The City of San Antonio’s proposed $2.8 billion budget for the 2019 fiscal year is about 6 percent larger than the 2018 budget, and increases funding for several city services including housing, transportation, parks, and public libraries.

Increased population and property values over the past year led to the swelling of the annual budget without requiring a property tax increase, according to the proposed budget presented by City Manager Sheryl Sculley to City Council on Thursday.
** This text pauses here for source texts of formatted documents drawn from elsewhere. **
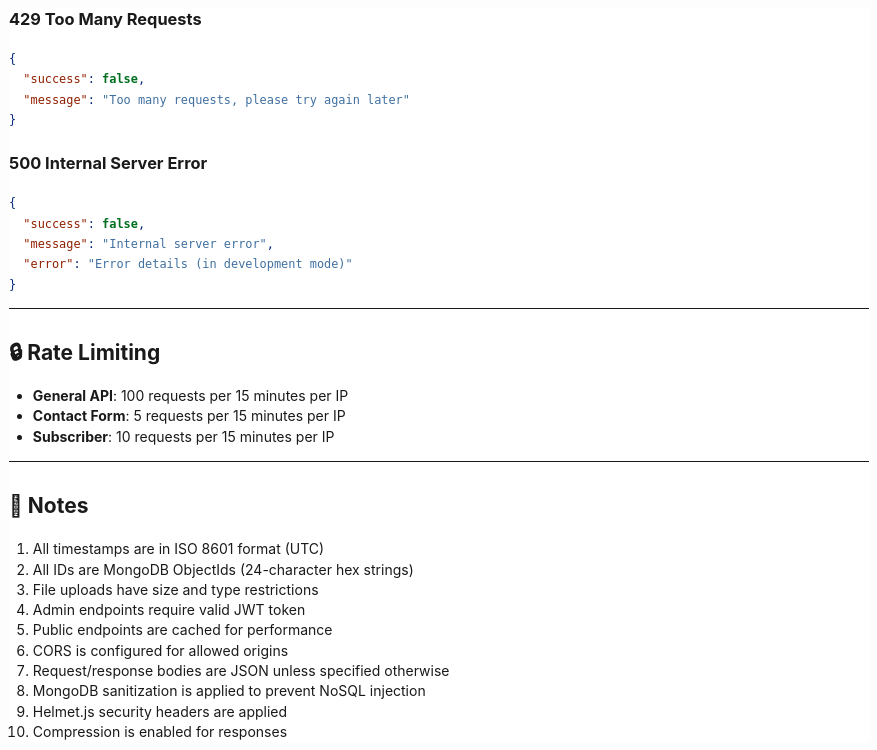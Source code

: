 ### 429 Too Many Requests
```json
{
  "success": false,
  "message": "Too many requests, please try again later"
}
```

### 500 Internal Server Error
```json
{
  "success": false,
  "message": "Internal server error",
  "error": "Error details (in development mode)"
}
```

---

## 🔒 Rate Limiting

- **General API**: 100 requests per 15 minutes per IP
- **Contact Form**: 5 requests per 15 minutes per IP
- **Subscriber**: 10 requests per 15 minutes per IP

---

## 📝 Notes

1. All timestamps are in ISO 8601 format (UTC)
2. All IDs are MongoDB ObjectIds (24-character hex strings)
3. File uploads have size and type restrictions
4. Admin endpoints require valid JWT token
5. Public endpoints are cached for performance
6. CORS is configured for allowed origins
7. Request/response bodies are JSON unless specified otherwise
8. MongoDB sanitization is applied to prevent NoSQL injection
9. Helmet.js security headers are applied
10. Compression is enabled for responses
The implementation of several 2017 municipal bond projects also accounts for a substantial increase in the City’s capital budget.

Data released to the Rivard Report by City staff shows the breakdown of proposed funding allocations by department and larger categories called “business areas,” which include public safety, streets and infrastructure, and parks and recreation.

The departments seeing the largest increases in funding from 2018 were Neighborhood and Housing Services, up 333 percent from 2018, and Transportation and Capital Improvements, which increased 25 percent over the previous year, according to the data.

In the graphic below, hover over each line to see the amount allocated for a city department by year.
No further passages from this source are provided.